Being conscious after death is now within the realm of possibility, according to a team of scientists from the University of Southampton, UK.

During four years, they carried out a study on 2,060 patients having undergone cardiac arrest.

A study whose surprising results reveal that nearly 40% of survivors described a strange sensation of consciousness while in a state of clinical death, before their heart started beating again.

According to experts, even when the brain has stopped working and the body is clinically dead, consciousness can continue.

40% of those who survived their cardiac arrest also evoke a strange sensation of consciousness.

Aware even in a state of clinical death

“Evidence suggests that, in the first few minutes after death, consciousness is not annihilated.

We don't know if it then fades, but immediately after death consciousness is not lost, ”

Dr. Sam Parnia, who conducted the study

, told the

Daily Mail

.

In particular, the scientists gathered the testimony of a Briton, a 57-year-old social worker who, while in cardiac arrest, explained that he left his body and witnessed his resurrection from the corner of the room.
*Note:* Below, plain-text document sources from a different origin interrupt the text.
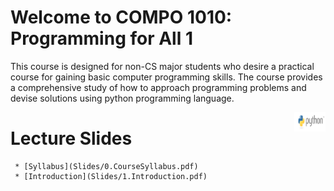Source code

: # Welcome to COMPO 1010: Programming for All 1

This course is designed for non-CS major students who desire a practical course for gaining basic computer programming skills.
The course provides a comprehensive study of how to approach programming problems and devise solutions using python programming language.


<img align="right" width="10%" src="images/course-image.png">

# Lecture Slides
     * [Syllabus](Slides/0.CourseSyllabus.pdf)
     * [Introduction](Slides/1.Introduction.pdf)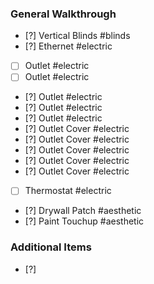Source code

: ### General Walkthrough
- [?] Vertical Blinds #blinds
- [?] Ethernet #electric
- [ ] Outlet #electric
- [ ] Outlet #electric
- [?] Outlet #electric
- [?] Outlet #electric
- [?] Outlet #electric
- [?] Outlet Cover #electric
- [?] Outlet Cover #electric
- [?] Outlet Cover #electric
- [?] Outlet Cover #electric
- [?] Outlet Cover #electric
- [ ] Thermostat #electric
- [?] Drywall Patch #aesthetic
- [?] Paint Touchup #aesthetic
### Additional Items
- [?]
The man, in a state of clinical death for three minutes, was then able to recount in some detail the treatment he received and the noise of the machines around him.

Real memories

Yet "we know that the brain cannot function when the heart has stopped beating," recalls Dr Parnia. "But in this case, the state of consciousness seems to have continued for the three minutes that the patient's heart stopped beating, while the brain usually 'turns off' within 20 to 30 seconds after the heart has stopped beating. has stopped beating, ”he explains. The results of the study are therefore "important", knowing that until now doctors "assumed that the reported afterlife experiences were in fact hallucinations occurring either before the heart stopped or after the heart stopped. the heart was restarted successfully ”, he continues, but not an experience corresponding to“ real events when the patient's heart stopped beating ”. Especially since in the present case,"The recollected memories were compatible with the facts," says the scientist.
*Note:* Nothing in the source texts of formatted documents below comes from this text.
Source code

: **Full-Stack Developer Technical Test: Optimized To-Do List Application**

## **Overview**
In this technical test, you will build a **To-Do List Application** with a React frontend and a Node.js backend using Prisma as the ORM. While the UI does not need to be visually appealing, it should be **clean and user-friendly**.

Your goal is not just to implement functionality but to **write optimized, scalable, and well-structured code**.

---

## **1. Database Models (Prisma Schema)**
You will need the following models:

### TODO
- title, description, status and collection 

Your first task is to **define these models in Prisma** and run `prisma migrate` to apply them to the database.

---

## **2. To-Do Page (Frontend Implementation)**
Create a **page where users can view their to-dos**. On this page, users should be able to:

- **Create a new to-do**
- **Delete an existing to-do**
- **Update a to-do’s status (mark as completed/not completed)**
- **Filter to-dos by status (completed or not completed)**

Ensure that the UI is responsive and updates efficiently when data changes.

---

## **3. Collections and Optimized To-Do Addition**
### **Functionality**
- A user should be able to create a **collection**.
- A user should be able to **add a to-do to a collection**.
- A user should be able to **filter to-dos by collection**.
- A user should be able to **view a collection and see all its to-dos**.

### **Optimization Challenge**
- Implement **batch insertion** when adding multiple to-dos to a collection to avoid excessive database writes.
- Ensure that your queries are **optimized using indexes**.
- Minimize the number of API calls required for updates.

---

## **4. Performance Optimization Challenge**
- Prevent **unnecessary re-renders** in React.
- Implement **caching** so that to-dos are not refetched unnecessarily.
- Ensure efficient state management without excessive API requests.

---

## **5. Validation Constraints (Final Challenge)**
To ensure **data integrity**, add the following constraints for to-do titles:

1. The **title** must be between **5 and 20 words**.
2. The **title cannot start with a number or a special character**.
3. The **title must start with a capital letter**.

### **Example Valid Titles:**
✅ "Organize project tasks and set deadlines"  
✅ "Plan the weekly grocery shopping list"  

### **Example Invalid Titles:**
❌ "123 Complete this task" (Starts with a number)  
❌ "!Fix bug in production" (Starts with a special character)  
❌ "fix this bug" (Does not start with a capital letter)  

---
39% of patients interviewed for the study recall being aware of what was happening to them, without remembering the smallest details. “Death is not a precise moment but a potentially reversible process, which occurs after a serious illness or an accident and which causes the heart, lungs and brain to stop functioning. When we try to reverse this process, we talk about "cardiac arrest." But if we do not succeed, we speak of death, ”concludes Dr. Parnia, who recalls that with this study, the scientists wanted to analyze“ objectively ”what happens after death.